The Livestock Export (Animal Welfare Conditions) Bill 2011 calls for Australian livestock slaughtered overseas to be ‘slaughtered in accordance with the Australian standard for the hygienic production and transportation of meat and meat products for human consumption’.
The move follows the recent release of the independent review of the live export trade by former Australian diplomat Bill Farmer, which did not recommend that stunning be made mandatory.
Agriculture minister Joe Ludwig also ruled out supporting a policy of compulsory stunning, on the grounds that Australia could not ask foreign countries to ban unstunned slaughter when the same practice is allowed here for religious and cultural purposes.
Mr Wilkie told Parliament the bill does not call for anything that is not required in Australia.
He said the relevant Australian Standard stated that “before sticking commences, animals are stunned in a way that ensures the animals are unconscious and insensible to pain before sticking occurs and do not regain consciousness or sensibility before dying.”
He said the limited exemptions that exist for pre-slaughter stunning for ritual purposes still required immediate stunning post-slaughter.

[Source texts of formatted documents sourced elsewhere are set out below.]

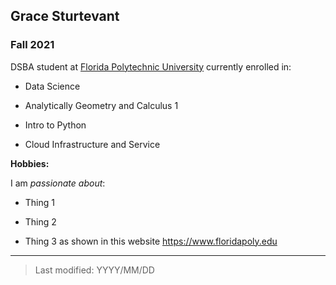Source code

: ## Grace Sturtevant

### Fall 2021

DSBA student at [Florida Polytechnic University](https://www.floridapoly.edu) currently enrolled in: 

- Data Science

- Analytically Geometry and Calculus 1

- Intro to Python

- Cloud Infrastructure and Service 

**Hobbies:**

I am _passionate about_: 

- Thing 1

- Thing 2

- Thing 3 as shown in this website <https://www.floridapoly.edu>

***

> Last modified: YYYY/MM/DD
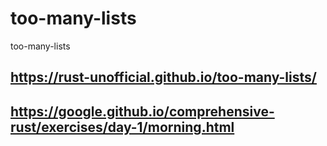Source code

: # too-many-lists
too-many-lists
## https://rust-unofficial.github.io/too-many-lists/
## https://google.github.io/comprehensive-rust/exercises/day-1/morning.html

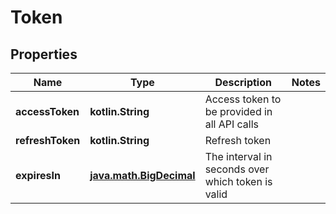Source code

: 
# Token

## Properties
Name | Type | Description | Notes
------------ | ------------- | ------------- | -------------
**accessToken** | **kotlin.String** | Access token to be provided in all API calls | 
**refreshToken** | **kotlin.String** | Refresh token | 
**expiresIn** | [**java.math.BigDecimal**](java.math.BigDecimal.md) | The interval in seconds over which token is valid | 



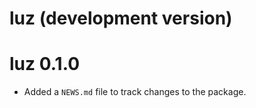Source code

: # luz (development version)

# luz 0.1.0

* Added a `NEWS.md` file to track changes to the package.
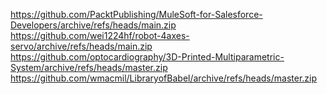 https://github.com/PacktPublishing/MuleSoft-for-Salesforce-Developers/archive/refs/heads/main.zip
https://github.com/wei1224hf/robot-4axes-servo/archive/refs/heads/main.zip
https://github.com/optocardiography/3D-Printed-Multiparametric-System/archive/refs/heads/master.zip
https://github.com/wmacmil/LibraryofBabel/archive/refs/heads/master.zip
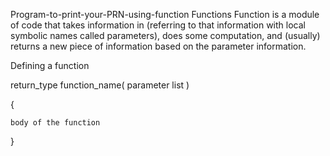Program-to-print-your-PRN-using-function
Functions
Function is a module of code that takes information in (referring to that information with local symbolic names called parameters), does some computation, and (usually) returns a new piece of information based on the parameter information.

Defining a function

return_type function_name( parameter list )

{ 

    body of the function
    
}
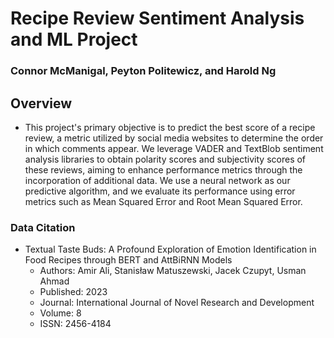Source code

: # Recipe Review Sentiment Analysis and ML Project
### Connor McManigal, Peyton Politewicz, and Harold Ng

## Overview

- This project's primary objective is to predict the best score of a recipe review, a metric utilized by social media websites to determine the order in which comments appear. We leverage VADER and TextBlob sentiment analysis libraries to obtain polarity scores and subjectivity scores of these reviews, aiming to enhance performance metrics through the incorporation of additional data. We use a neural network as our predictive algorithm, and we evaluate its performance using error metrics such as Mean Squared Error and Root Mean Squared Error.


### Data Citation

- Textual Taste Buds: A Profound Exploration of Emotion Identification in Food Recipes through BERT and AttBiRNN Models
  - Authors: Amir Ali, Stanisław Matuszewski, Jacek Czupyt, Usman Ahmad
  - Published: 2023
  - Journal: International Journal of Novel Research and Development
  - Volume: 8
  - ISSN: 2456-4184
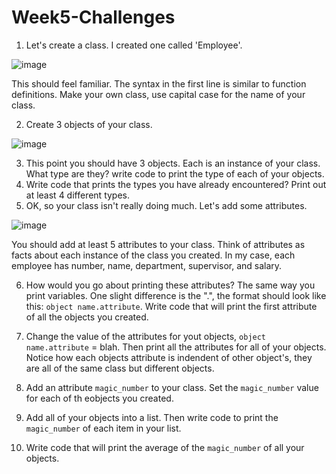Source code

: # Week5-Challenges

1. Let's create a class. I created one called 'Employee'.

![image](https://user-images.githubusercontent.com/55643060/155210653-3c965e54-b3cb-4ed3-bb1d-eb7e19141cfd.png)

This should feel familiar. The syntax in the first line is similar to function definitions. Make your own class, use capital case for the name of your class. 

2. Create 3 objects of your class. 

![image](https://user-images.githubusercontent.com/55643060/155213730-75565662-f052-47be-9671-7038f6bd61fc.png)

3. This point you should have 3 objects. Each is an instance of your class. What type are they? write code to print the type of each of your objects.
4. Write code that prints the types you have already encountered? Print out at least 4 different types.
5. OK, so your class isn't really doing much. Let's add some attributes.

![image](https://user-images.githubusercontent.com/55643060/155216858-4c0bf8a4-07b5-4f02-b1a0-ea4306505c11.png)

You should add at least 5 attributes to your class. Think of attributes as facts about each instance of the class you created. In my case, each employee has number, name, department, supervisor, and salary.

6. How would you go about printing these attributes? The same way you print variables. One slight difference is the ".", the format should look like this: `object name.attribute`. Write code that will print the first attribute of all the objects you created.
7. Change the value of the attributes for yout objects, `object name.attribute` = blah. Then print all the attributes for all of your objects. Notice how each objects attribute is indendent of other object's, they are all of the same class but different objects.

8. Add an attribute `magic_number` to your class. Set the `magic_number` value for each of th eobjects you created. 
9. Add all of your objects into a list. Then write code to print the `magic_number` of each item in your list. 
10. Write code that will print the average of the `magic_number` of all your objects. 

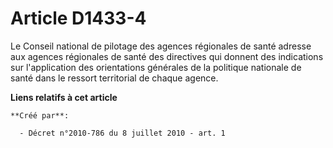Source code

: # Article D1433-4

Le Conseil national de pilotage des agences régionales de santé adresse aux agences régionales de santé des directives qui
donnent des indications sur l'application des orientations générales de la politique nationale de santé dans le ressort
territorial de chaque agence.

**Liens relatifs à cet article**

	**Créé par**:

	  - Décret n°2010-786 du 8 juillet 2010 - art. 1
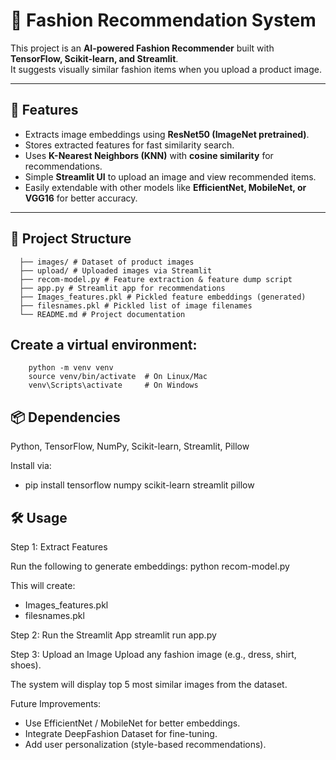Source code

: # 👗 Fashion Recommendation System

This project is an **AI-powered Fashion Recommender** built with **TensorFlow, Scikit-learn, and Streamlit**.  
It suggests visually similar fashion items when you upload a product image.

---

## 🚀 Features
- Extracts image embeddings using **ResNet50 (ImageNet pretrained)**.
- Stores extracted features for fast similarity search.
- Uses **K-Nearest Neighbors (KNN)** with **cosine similarity** for recommendations.
- Simple **Streamlit UI** to upload an image and view recommended items.
- Easily extendable with other models like **EfficientNet, MobileNet, or VGG16** for better accuracy.

---

## 📂 Project Structure
      ├── images/ # Dataset of product images
      ├── upload/ # Uploaded images via Streamlit
      ├── recom-model.py # Feature extraction & feature dump script
      ├── app.py # Streamlit app for recommendations
      ├── Images_features.pkl # Pickled feature embeddings (generated)
      ├── filesnames.pkl # Pickled list of image filenames
      └── README.md # Project documentation

## Create a virtual environment:
        python -m venv venv
        source venv/bin/activate  # On Linux/Mac
        venv\Scripts\activate     # On Windows

## 📦 Dependencies
Python,
TensorFlow,
NumPy,
Scikit-learn,
Streamlit,
Pillow

Install via:
  - pip install tensorflow numpy scikit-learn streamlit pillow

## 🛠 Usage
Step 1: Extract Features

Run the following to generate embeddings:
python recom-model.py


This will create:
- Images_features.pkl
- filesnames.pkl

Step 2: Run the Streamlit App
streamlit run app.py

Step 3: Upload an Image
Upload any fashion image (e.g., dress, shirt, shoes).

The system will display top 5 most similar images from the dataset.

Future Improvements:
- Use EfficientNet / MobileNet for better embeddings.
- Integrate DeepFashion Dataset for fine-tuning.
- Add user personalization (style-based recommendations).

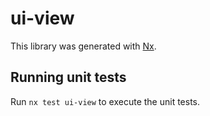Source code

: # ui-view

This library was generated with [Nx](https://nx.dev).

## Running unit tests

Run `nx test ui-view` to execute the unit tests.
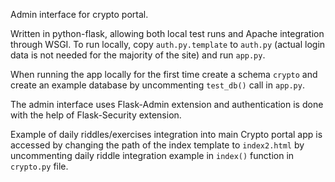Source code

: Admin interface for crypto portal.

Written in python-flask, allowing both local test runs and Apache integration through WSGI.
To run locally, copy `auth.py.template` to `auth.py` (actual login data is not needed for the majority of the site) and run `app.py`.

When running the app locally for the first time create a schema `crypto` and create an example database by uncommenting `test_db()` call in `app.py`. 

The admin interface uses Flask-Admin extension and authentication is done with the help of Flask-Security extension.

Example of daily riddles/exercises integration into main Crypto portal app is accessed by changing the path of the index template to `index2.html` by uncommenting daily riddle integration example in `index()` function in `crypto.py` file.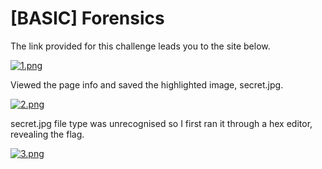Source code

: # [BASIC] Forensics

The link provided for this challenge leads you to the site below. 

[![1.png](https://i.postimg.cc/DwQJRDwt/1.png)](https://postimg.cc/Yv9CWdg3)

Viewed the page info and saved the highlighted image, secret.jpg.

[![2.png](https://i.postimg.cc/13ywRP29/2.png)](https://postimg.cc/xcFctr97)

secret.jpg file type was unrecognised so I first ran it through a hex editor, revealing the flag.

[![3.png](https://i.postimg.cc/0NBwCSQQ/3.png)](https://postimg.cc/Lqj59njK)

“In these cases the Australian Standard ensures that ‘an animal that is stuck without first being stunned and is not rendered unconscious as part of its ritual slaughter, is stunned without delay after it is stuck to ensure it is rendered unconscious.’
“Now while this practice has certainly been questioned by animal welfare groups such as the RSPCA and is clearly in need of urgent revision, it does show us very clearly that it is misleading to state that we do not require animals to be stunned here in Australia.”
“Moreover Mr Speaker there can simply be no argument whatsoever mounted to claim that this Bill, the Livestock Export (Animal Welfare Conditions) Bill 2011 would legislate anything above and beyond what is required in Australia.”
In response to the bill, the Northern Territory opposition Leader Terry Mills told ABC Radio that mandatory stunning was a step too far.
Mr Mills said the abattoris he had visited slaughtered cattle humanely even when they are not stunned.
"I think it is over-reach, to require our neighbour to stun all animals that come from Australia is going just one step too far," Mr Mills said.
"They comply with international standards in the complying abattoirs in Indonesia."
NT Chief Minister Paul Henderson also told ABC radio that his government supports humane slaughter where possible.
"What we support is the current Australian government position, which is to encourage and work with countries in Indonesia and other export destinations to encourage mandatory stunning, wherever possible, as being absolutely the preferred method of dispatching animals," Mr Henderson said.